_SUPPLIED MATERIAL:_
'''

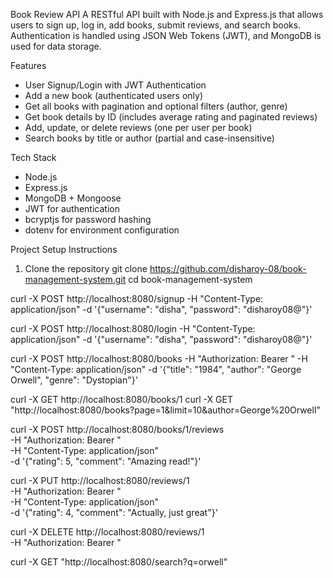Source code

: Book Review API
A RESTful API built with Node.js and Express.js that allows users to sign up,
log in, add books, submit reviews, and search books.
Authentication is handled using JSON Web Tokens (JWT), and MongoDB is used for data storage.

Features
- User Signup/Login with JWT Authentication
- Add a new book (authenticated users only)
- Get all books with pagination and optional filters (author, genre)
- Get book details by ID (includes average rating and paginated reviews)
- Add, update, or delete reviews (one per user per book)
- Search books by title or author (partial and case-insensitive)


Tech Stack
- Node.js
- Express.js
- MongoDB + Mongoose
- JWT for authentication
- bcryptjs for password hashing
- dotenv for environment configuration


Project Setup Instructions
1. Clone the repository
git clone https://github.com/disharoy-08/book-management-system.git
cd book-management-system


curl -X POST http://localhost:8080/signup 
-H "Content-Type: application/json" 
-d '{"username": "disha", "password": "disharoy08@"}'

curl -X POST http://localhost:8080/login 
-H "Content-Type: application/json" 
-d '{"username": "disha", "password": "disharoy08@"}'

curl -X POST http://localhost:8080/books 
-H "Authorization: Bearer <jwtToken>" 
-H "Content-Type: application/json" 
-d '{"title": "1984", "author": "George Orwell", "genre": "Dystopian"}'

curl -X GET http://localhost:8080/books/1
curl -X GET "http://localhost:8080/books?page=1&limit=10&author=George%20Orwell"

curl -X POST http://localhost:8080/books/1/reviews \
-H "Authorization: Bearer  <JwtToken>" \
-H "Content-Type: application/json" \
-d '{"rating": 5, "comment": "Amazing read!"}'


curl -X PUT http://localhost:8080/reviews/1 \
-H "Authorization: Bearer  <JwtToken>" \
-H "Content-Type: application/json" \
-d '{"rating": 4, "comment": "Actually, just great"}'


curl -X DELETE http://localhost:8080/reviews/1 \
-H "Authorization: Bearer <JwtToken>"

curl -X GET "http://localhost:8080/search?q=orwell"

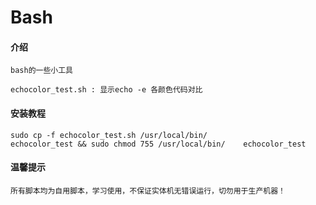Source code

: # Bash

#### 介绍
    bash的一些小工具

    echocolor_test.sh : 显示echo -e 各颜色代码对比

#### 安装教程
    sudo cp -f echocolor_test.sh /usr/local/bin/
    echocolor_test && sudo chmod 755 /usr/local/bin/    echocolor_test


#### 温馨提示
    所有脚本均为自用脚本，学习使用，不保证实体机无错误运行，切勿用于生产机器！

'''
'''

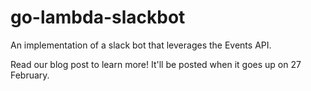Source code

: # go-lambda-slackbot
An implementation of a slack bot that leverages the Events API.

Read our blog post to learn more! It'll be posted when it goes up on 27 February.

'''
'''

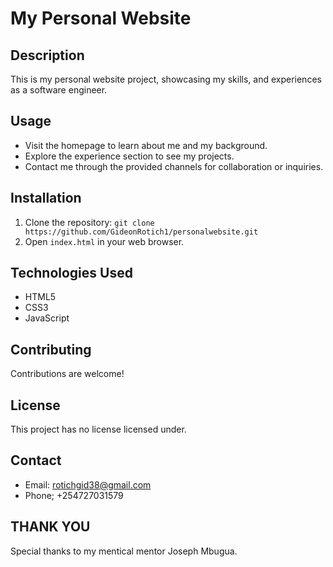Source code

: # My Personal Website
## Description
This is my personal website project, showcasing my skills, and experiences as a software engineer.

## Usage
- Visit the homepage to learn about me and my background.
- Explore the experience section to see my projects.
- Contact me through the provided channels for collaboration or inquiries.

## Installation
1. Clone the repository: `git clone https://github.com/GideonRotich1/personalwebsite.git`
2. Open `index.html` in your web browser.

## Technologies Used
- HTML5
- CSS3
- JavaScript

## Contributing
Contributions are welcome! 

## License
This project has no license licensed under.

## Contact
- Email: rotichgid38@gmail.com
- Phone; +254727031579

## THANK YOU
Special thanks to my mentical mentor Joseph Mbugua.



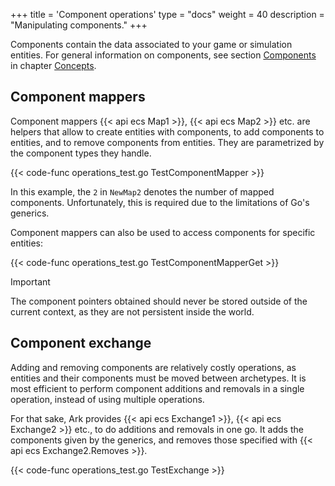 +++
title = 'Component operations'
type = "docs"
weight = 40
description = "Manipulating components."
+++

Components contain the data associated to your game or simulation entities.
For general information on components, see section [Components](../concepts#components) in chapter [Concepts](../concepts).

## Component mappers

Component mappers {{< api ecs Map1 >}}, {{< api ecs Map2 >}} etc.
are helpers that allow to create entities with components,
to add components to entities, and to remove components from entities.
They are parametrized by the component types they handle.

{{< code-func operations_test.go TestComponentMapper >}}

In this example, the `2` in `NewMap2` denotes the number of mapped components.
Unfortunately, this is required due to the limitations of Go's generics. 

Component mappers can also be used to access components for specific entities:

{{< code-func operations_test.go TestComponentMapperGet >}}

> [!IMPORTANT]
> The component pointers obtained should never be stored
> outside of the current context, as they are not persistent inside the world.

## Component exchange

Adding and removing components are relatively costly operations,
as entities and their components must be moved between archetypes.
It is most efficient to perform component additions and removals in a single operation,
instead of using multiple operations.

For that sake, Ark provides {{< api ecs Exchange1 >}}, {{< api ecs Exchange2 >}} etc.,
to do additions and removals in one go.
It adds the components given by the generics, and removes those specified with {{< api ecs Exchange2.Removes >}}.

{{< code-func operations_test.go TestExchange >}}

'''

_WHAT YOU SHOULD DO:_
Could you repeat exactly the lines in the listing above from the one with "code-func operations_test.go TestComponentMapperGet" down to the one with "code-func operations_test.go TestExchange"? Include both of those lines.

_REPLY TO THE EXERCISE:_
{{< code-func operations_test.go TestComponentMapperGet >}}

> [!IMPORTANT]
> The component pointers obtained should never be stored
> outside of the current context, as they are not persistent inside the world.

## Component exchange

Adding and removing components are relatively costly operations,
as entities and their components must be moved between archetypes.
It is most efficient to perform component additions and removals in a single operation,
instead of using multiple operations.

For that sake, Ark provides {{< api ecs Exchange1 >}}, {{< api ecs Exchange2 >}} etc.,
to do additions and removals in one go.
It adds the components given by the generics, and removes those specified with {{< api ecs Exchange2.Removes >}}.

{{< code-func operations_test.go TestExchange >}}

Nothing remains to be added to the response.